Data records
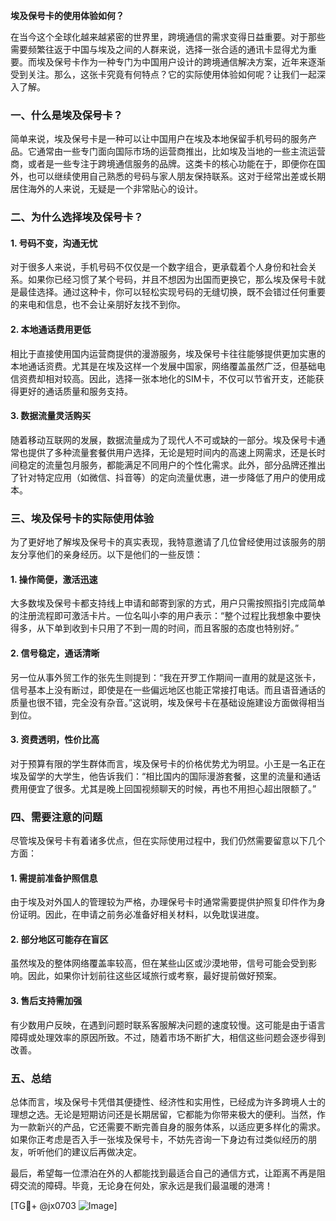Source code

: **埃及保号卡的使用体验如何？**

在当今这个全球化越来越紧密的世界里，跨境通信的需求变得日益重要。对于那些需要频繁往返于中国与埃及之间的人群来说，选择一张合适的通讯卡显得尤为重要。而埃及保号卡作为一种专门为中国用户设计的跨境通信解决方案，近年来逐渐受到关注。那么，这张卡究竟有何特点？它的实际使用体验如何呢？让我们一起深入了解。

### 一、什么是埃及保号卡？

简单来说，埃及保号卡是一种可以让中国用户在埃及本地保留手机号码的服务产品。它通常由一些专门面向国际市场的运营商推出，比如埃及当地的一些主流运营商，或者是一些专注于跨境通信服务的品牌。这类卡的核心功能在于，即便你在国外，也可以继续使用自己熟悉的号码与家人朋友保持联系。这对于经常出差或长期居住海外的人来说，无疑是一个非常贴心的设计。

### 二、为什么选择埃及保号卡？

#### 1. **号码不变，沟通无忧**
对于很多人来说，手机号码不仅仅是一个数字组合，更承载着个人身份和社会关系。如果你已经习惯了某个号码，并且不想因为出国而更换它，那么埃及保号卡就是最佳选择。通过这种卡，你可以轻松实现号码的无缝切换，既不会错过任何重要的来电和信息，也不会让亲朋好友找不到你。

#### 2. **本地通话费用更低**
相比于直接使用国内运营商提供的漫游服务，埃及保号卡往往能够提供更加实惠的本地通话资费。尤其是在埃及这样一个发展中国家，网络覆盖虽然广泛，但基础电信资费却相对较高。因此，选择一张本地化的SIM卡，不仅可以节省开支，还能获得更好的通话质量和服务支持。

#### 3. **数据流量灵活购买**
随着移动互联网的发展，数据流量成为了现代人不可或缺的一部分。埃及保号卡通常也提供了多种流量套餐供用户选择，无论是短时间内的高速上网需求，还是长时间稳定的流量包月服务，都能满足不同用户的个性化需求。此外，部分品牌还推出了针对特定应用（如微信、抖音等）的定向流量优惠，进一步降低了用户的使用成本。

### 三、埃及保号卡的实际使用体验

为了更好地了解埃及保号卡的真实表现，我特意邀请了几位曾经使用过该服务的朋友分享他们的亲身经历。以下是他们的一些反馈：

#### 1. **操作简便，激活迅速**
大多数埃及保号卡都支持线上申请和邮寄到家的方式，用户只需按照指引完成简单的注册流程即可激活卡片。一位名叫小李的用户表示：“整个过程比我想象中要快得多，从下单到收到卡只用了不到一周的时间，而且客服的态度也特别好。”

#### 2. **信号稳定，通话清晰**
另一位从事外贸工作的张先生则提到：“我在开罗工作期间一直用的就是这张卡，信号基本上没有断过，即使是在一些偏远地区也能正常接打电话。而且语音通话的质量也很不错，完全没有杂音。”这说明，埃及保号卡在基础设施建设方面做得相当到位。

#### 3. **资费透明，性价比高**
对于预算有限的学生群体而言，埃及保号卡的价格优势尤为明显。小王是一名正在埃及留学的大学生，他告诉我们：“相比国内的国际漫游套餐，这里的流量和通话费用便宜了很多。尤其是晚上回国视频聊天的时候，再也不用担心超出限额了。”

### 四、需要注意的问题

尽管埃及保号卡有着诸多优点，但在实际使用过程中，我们仍然需要留意以下几个方面：

#### 1. **需提前准备护照信息**
由于埃及对外国人的管理较为严格，办理保号卡时通常需要提供护照复印件作为身份证明。因此，在申请之前务必准备好相关材料，以免耽误进度。

#### 2. **部分地区可能存在盲区**
虽然埃及的整体网络覆盖率较高，但在某些山区或沙漠地带，信号可能会受到影响。因此，如果你计划前往这些区域旅行或考察，最好提前做好预案。

#### 3. **售后支持需加强**
有少数用户反映，在遇到问题时联系客服解决问题的速度较慢。这可能是由于语言障碍或处理效率的原因所致。不过，随着市场不断扩大，相信这些问题会逐步得到改善。

### 五、总结

总体而言，埃及保号卡凭借其便捷性、经济性和实用性，已经成为许多跨境人士的理想之选。无论是短期访问还是长期居留，它都能为你带来极大的便利。当然，作为一款新兴的产品，它还需要不断完善自身的服务体系，以适应更多样化的需求。如果你正考虑是否入手一张埃及保号卡，不妨先咨询一下身边有过类似经历的朋友，听听他们的建议后再做决定。

最后，希望每一位漂泊在外的人都能找到最适合自己的通信方式，让距离不再是阻碍交流的障碍。毕竟，无论身在何处，家永远是我们最温暖的港湾！

[TG💪+ @jx0703 ![Image](https://github.com/user-attachments/assets/dbca1d08-cadb-493c-b0ec-ad6f7a83f270)]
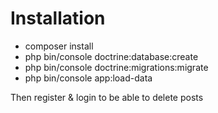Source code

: # Installation

- composer install
- php bin/console doctrine:database:create
- php bin/console doctrine:migrations:migrate
- php bin/console app:load-data

Then register & login to be able to delete posts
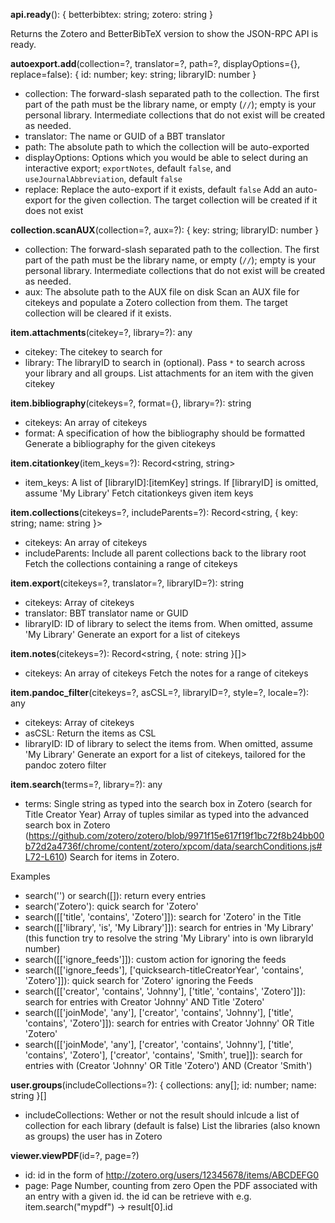 **api.ready**(): { betterbibtex: string; zotero: string }

Returns the Zotero and BetterBibTeX version to show the JSON-RPC API is ready.



**autoexport.add**(collection=?, translator=?, path=?, displayOptions={}, replace=false): { id: number; key: string; libraryID: number }

* collection: The forward-slash separated path to the collection. The first part of the path must be the library name, or empty (`//`); empty is your personal library. Intermediate collections that do not exist will be created as needed.
* translator: The name or GUID of a BBT translator
* path: The absolute path to which the collection will be auto-exported
* displayOptions: Options which you would be able to select during an interactive export; `exportNotes`, default `false`, and `useJournalAbbreviation`, default `false`
* replace: Replace the auto-export if it exists, default `false`
Add an auto-export for the given collection. The target collection will be created if it does not exist



**collection.scanAUX**(collection=?, aux=?): { key: string; libraryID: number }

* collection: The forward-slash separated path to the collection. The first part of the path must be the library name, or empty (`//`); empty is your personal library. Intermediate collections that do not exist will be created as needed.
* aux: The absolute path to the AUX file on disk
Scan an AUX file for citekeys and populate a Zotero collection from them. The target collection will be cleared if it exists.



**item.attachments**(citekey=?, library=?): any

* citekey: The citekey to search for
* library: The libraryID to search in (optional). Pass `*` to search across your library and all groups.
List attachments for an item with the given citekey



**item.bibliography**(citekeys=?, format={}, library=?): string

* citekeys: An array of citekeys
* format: A specification of how the bibliography should be formatted
Generate a bibliography for the given citekeys



**item.citationkey**(item_keys=?): Record<string, string>

* item_keys: A list of [libraryID]:[itemKey] strings. If [libraryID] is omitted, assume 'My Library'
Fetch citationkeys given item keys



**item.collections**(citekeys=?, includeParents=?): Record<string, { key: string; name: string }>

* citekeys: An array of citekeys
* includeParents: Include all parent collections back to the library root
Fetch the collections containing a range of citekeys



**item.export**(citekeys=?, translator=?, libraryID=?): string

* citekeys: Array of citekeys
* translator: BBT translator name or GUID
* libraryID: ID of library to select the items from. When omitted, assume 'My Library'
Generate an export for a list of citekeys



**item.notes**(citekeys=?): Record<string, { note: string }[]>

* citekeys: An array of citekeys
Fetch the notes for a range of citekeys



**item.pandoc_filter**(citekeys=?, asCSL=?, libraryID=?, style=?, locale=?): any

* citekeys: Array of citekeys
* asCSL: Return the items as CSL
* libraryID: ID of library to select the items from. When omitted, assume 'My Library'
Generate an export for a list of citekeys, tailored for the pandoc zotero filter



**item.search**(terms=?, library=?): any

* terms: Single string as typed into the search box in Zotero (search for Title Creator Year)
              Array of tuples similar as typed into the advanced search box in Zotero
              (https://github.com/zotero/zotero/blob/9971f15e617f19f1bc72f8b24bb00b72d2a4736f/chrome/content/zotero/xpcom/data/searchConditions.js#L72-L610)
Search for items in Zotero.

Examples

- search('') or search([]): return every entries
- search('Zotero'): quick search for 'Zotero'
- search([['title', 'contains', 'Zotero']]): search for 'Zotero' in the Title
- search([['library', 'is', 'My Library']]): search for entries in 'My Library'
  (this function try to resolve the string 'My Library' into is own libraryId number)
- search([['ignore_feeds']]): custom action for ignoring the feeds
- search([['ignore_feeds'], ['quicksearch-titleCreatorYear', 'contains', 'Zotero']]): quick search for 'Zotero' ignoring the Feeds
- search([['creator', 'contains', 'Johnny'], ['title', 'contains', 'Zotero']]): search for entries with Creator 'Johnny' AND Title 'Zotero'
- search([['joinMode', 'any'], ['creator', 'contains', 'Johnny'], ['title', 'contains', 'Zotero']]): search for entries with Creator 'Johnny' OR Title 'Zotero'
- search([['joinMode', 'any'], ['creator', 'contains', 'Johnny'], ['title', 'contains', 'Zotero'], ['creator', 'contains', 'Smith', true]]): search for entries with (Creator 'Johnny' OR Title 'Zotero') AND (Creator 'Smith')



**user.groups**(includeCollections=?): { collections: any[]; id: number; name: string }[]

* includeCollections: Wether or not the result should inlcude a list of collection for each library (default is false)
List the libraries (also known as groups) the user has in Zotero



**viewer.viewPDF**(id=?, page=?)

* id: id in the form of http://zotero.org/users/12345678/items/ABCDEFG0
* page: Page Number, counting from zero
Open the PDF associated with an entry with a given id.
the id can be retrieve with e.g. item.search("mypdf") -> result[0].id


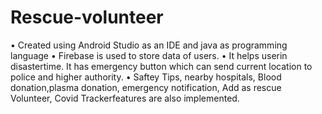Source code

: # Rescue-volunteer

• Created using Android Studio as an IDE and java as programming
language
• Firebase is used to store data of users.
• It helps userin disastertime. It has emergency button which can send
current location to police and higher authority.
• Saftey Tips, nearby hospitals, Blood donation,plasma donation,
emergency notification, Add as rescue Volunteer, Covid Trackerfeatures
are also implemented.
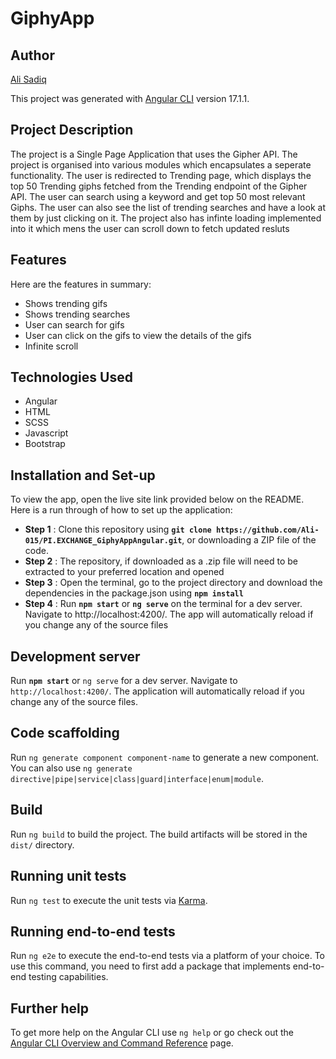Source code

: # GiphyApp

## Author
[Ali Sadiq](https://github.com/Ali-015/PI.EXCHANGE_GiphyAppAngular)

This project was generated with [Angular CLI](https://github.com/angular/angular-cli) version 17.1.1.

## Project Description
The project is a Single Page Application that uses the Gipher API. The project is organised into various modules which encapsulates a seperate functionality. The user is redirected to Trending page, which displays the top 50 Trending giphs fetched from the Trending endpoint of the Gipher API. The user can search using a keyword and get top 50 most relevant Giphs.
The user can also see the list of trending searches and have a look at them by just clicking on it.
The project also has infinte loading implemented into it which mens the user can scroll down to fetch updated resluts

## Features
Here are the features in summary:
* Shows trending gifs
* Shows trending searches
* User can search for gifs
* User can click on the gifs to view the details of the gifs
* Infinite scroll

## Technologies Used
* Angular
* HTML  
* SCSS
* Javascript
* Bootstrap

## Installation and Set-up
To view the app, open the live site link provided below on the README.
Here is a run through of how to set up the application:
* **Step 1** : Clone this repository using **`git clone https://github.com/Ali-015/PI.EXCHANGE_GiphyAppAngular.git`**, or downloading a ZIP file of the code.
* **Step 2** : The repository, if downloaded as a .zip file will need to be extracted to your preferred location and opened
* **Step 3** : Open the terminal, go to the project directory and download the dependencies in the package.json using **`npm install`**
* **Step 4** : Run **`npm start`** or **`ng serve`** on the terminal for a dev server. Navigate to http://localhost:4200/. The app will automatically reload if you change any of the source files

## Development server

Run **`npm start`** or `ng serve` for a dev server. Navigate to `http://localhost:4200/`. The application will automatically reload if you change any of the source files.

## Code scaffolding

Run `ng generate component component-name` to generate a new component. You can also use `ng generate directive|pipe|service|class|guard|interface|enum|module`.

## Build

Run `ng build` to build the project. The build artifacts will be stored in the `dist/` directory.

## Running unit tests

Run `ng test` to execute the unit tests via [Karma](https://karma-runner.github.io).

## Running end-to-end tests

Run `ng e2e` to execute the end-to-end tests via a platform of your choice. To use this command, you need to first add a package that implements end-to-end testing capabilities.

## Further help

To get more help on the Angular CLI use `ng help` or go check out the [Angular CLI Overview and Command Reference](https://angular.io/cli) page.
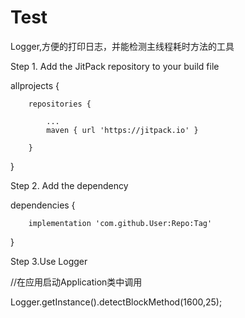 # Test
Logger,方便的打印日志，并能检测主线程耗时方法的工具

Step 1. Add the JitPack repository to your build file

allprojects {

		repositories {
    
			...
			maven { url 'https://jitpack.io' }
      
		}
    
}


Step 2. Add the dependency

dependencies {

		implementation 'com.github.User:Repo:Tag'
    
}

Step 3.Use Logger


//在应用启动Application类中调用

Logger.getInstance().detectBlockMethod(1600,25);
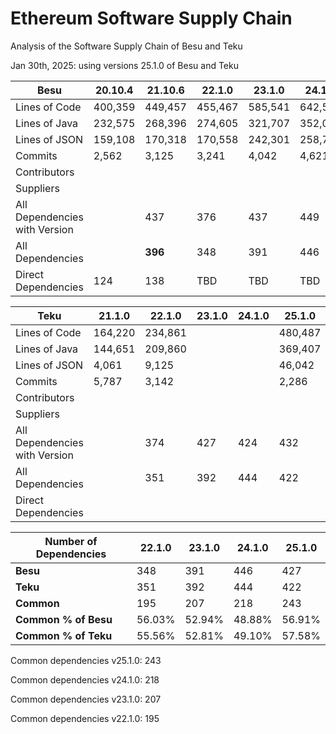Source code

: # Ethereum Software Supply Chain
Analysis of the Software Supply Chain of Besu and Teku


Jan 30th, 2025: using versions 25.1.0 of Besu and Teku




| Besu                          | 20.10.4 | 21.10.6 | 22.1.0  | 23.1.0  | 24.1.0  | 25.1.0  |
|-------------------------------|---------|---------|---------|---------|---------|---------|
| Lines of Code                 | 400,359 | 449,457 | 455,467 | 585,541 | 642,566 | 680,721 |
| Lines of Java                 | 232,575 | 268,396 | 274,605 | 321,707 | 352,088 | 385,140 |
| Lines of JSON                 | 159,108 | 170,318 | 170,558 | 242,301 | 258,747 | 262,863 |
| Commits                       | 2,562   | 3,125   | 3,241   | 4,042   | 4,621   | 5,591   |
| Contributors                  |         |         |         |         |         |         |
| Suppliers                     |         |         |         |         |         |         |
| All Dependencies with Version |         | 437     | 376     | 437     | 449     | 462     |
| All Dependencies              |         | **396** | 348     | 391     | 446     | 427     |
| Direct Dependencies           | 124     | 138     | TBD     | TBD     | TBD     | 235     |


| Teku                          | 21.1.0  | 22.1.0  | 23.1.0  | 24.1.0  | 25.1.0  |
|-------------------------------|---------|---------|---------|---------|---------|
| Lines of Code                 | 164,220 | 234,861 |         |         | 480,487 |
| Lines of Java                 | 144,651 | 209,860 |         |         | 369,407 |
| Lines of JSON                 | 4,061   | 9,125   |         |         | 46,042  |
| Commits                       | 5,787   | 3,142   |         |         | 2,286   |
| Contributors                  |         |         |         |         |         |
| Suppliers                     |         |         |         |         |         |
| All Dependencies with Version |         | 374     | 427     | 424     | 432     |
| All Dependencies              |         | 351     | 392     | 444     | 422     |
| Direct Dependencies           |         |         |         |         |         |


| Number of Dependencies | 22.1.0 | 23.1.0 | 24.1.0 | 25.1.0 |
|------------------------|--------|--------|--------|--------|
| **Besu**               | 348    | 391    | 446    | 427    |
| **Teku**               | 351    | 392    | 444    | 422    |
| **Common**             | 195    | 207    | 218    | 243    |
| **Common % of Besu**   | 56.03% | 52.94% | 48.88% | 56.91% |
| **Common % of Teku**   | 55.56% | 52.81% | 49.10% | 57.58% |


Common dependencies v25.1.0:      243 

Common dependencies v24.1.0:      218

Common dependencies v23.1.0:      207

Common dependencies v22.1.0:      195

Your assignment: Repeat exactly the lines from the first line of the records above through the line containing "#### 3. **数据流量灵活购买**", leaving out the pictures.

Output below:
Source code

: **埃及保号卡的使用体验如何？**

在当今这个全球化越来越紧密的世界里，跨境通信的需求变得日益重要。对于那些需要频繁往返于中国与埃及之间的人群来说，选择一张合适的通讯卡显得尤为重要。而埃及保号卡作为一种专门为中国用户设计的跨境通信解决方案，近年来逐渐受到关注。那么，这张卡究竟有何特点？它的实际使用体验如何呢？让我们一起深入了解。

### 一、什么是埃及保号卡？

简单来说，埃及保号卡是一种可以让中国用户在埃及本地保留手机号码的服务产品。它通常由一些专门面向国际市场的运营商推出，比如埃及当地的一些主流运营商，或者是一些专注于跨境通信服务的品牌。这类卡的核心功能在于，即便你在国外，也可以继续使用自己熟悉的号码与家人朋友保持联系。这对于经常出差或长期居住海外的人来说，无疑是一个非常贴心的设计。

### 二、为什么选择埃及保号卡？

#### 1. **号码不变，沟通无忧**
对于很多人来说，手机号码不仅仅是一个数字组合，更承载着个人身份和社会关系。如果你已经习惯了某个号码，并且不想因为出国而更换它，那么埃及保号卡就是最佳选择。通过这种卡，你可以轻松实现号码的无缝切换，既不会错过任何重要的来电和信息，也不会让亲朋好友找不到你。

#### 2. **本地通话费用更低**
相比于直接使用国内运营商提供的漫游服务，埃及保号卡往往能够提供更加实惠的本地通话资费。尤其是在埃及这样一个发展中国家，网络覆盖虽然广泛，但基础电信资费却相对较高。因此，选择一张本地化的SIM卡，不仅可以节省开支，还能获得更好的通话质量和服务支持。

#### 3. **数据流量灵活购买**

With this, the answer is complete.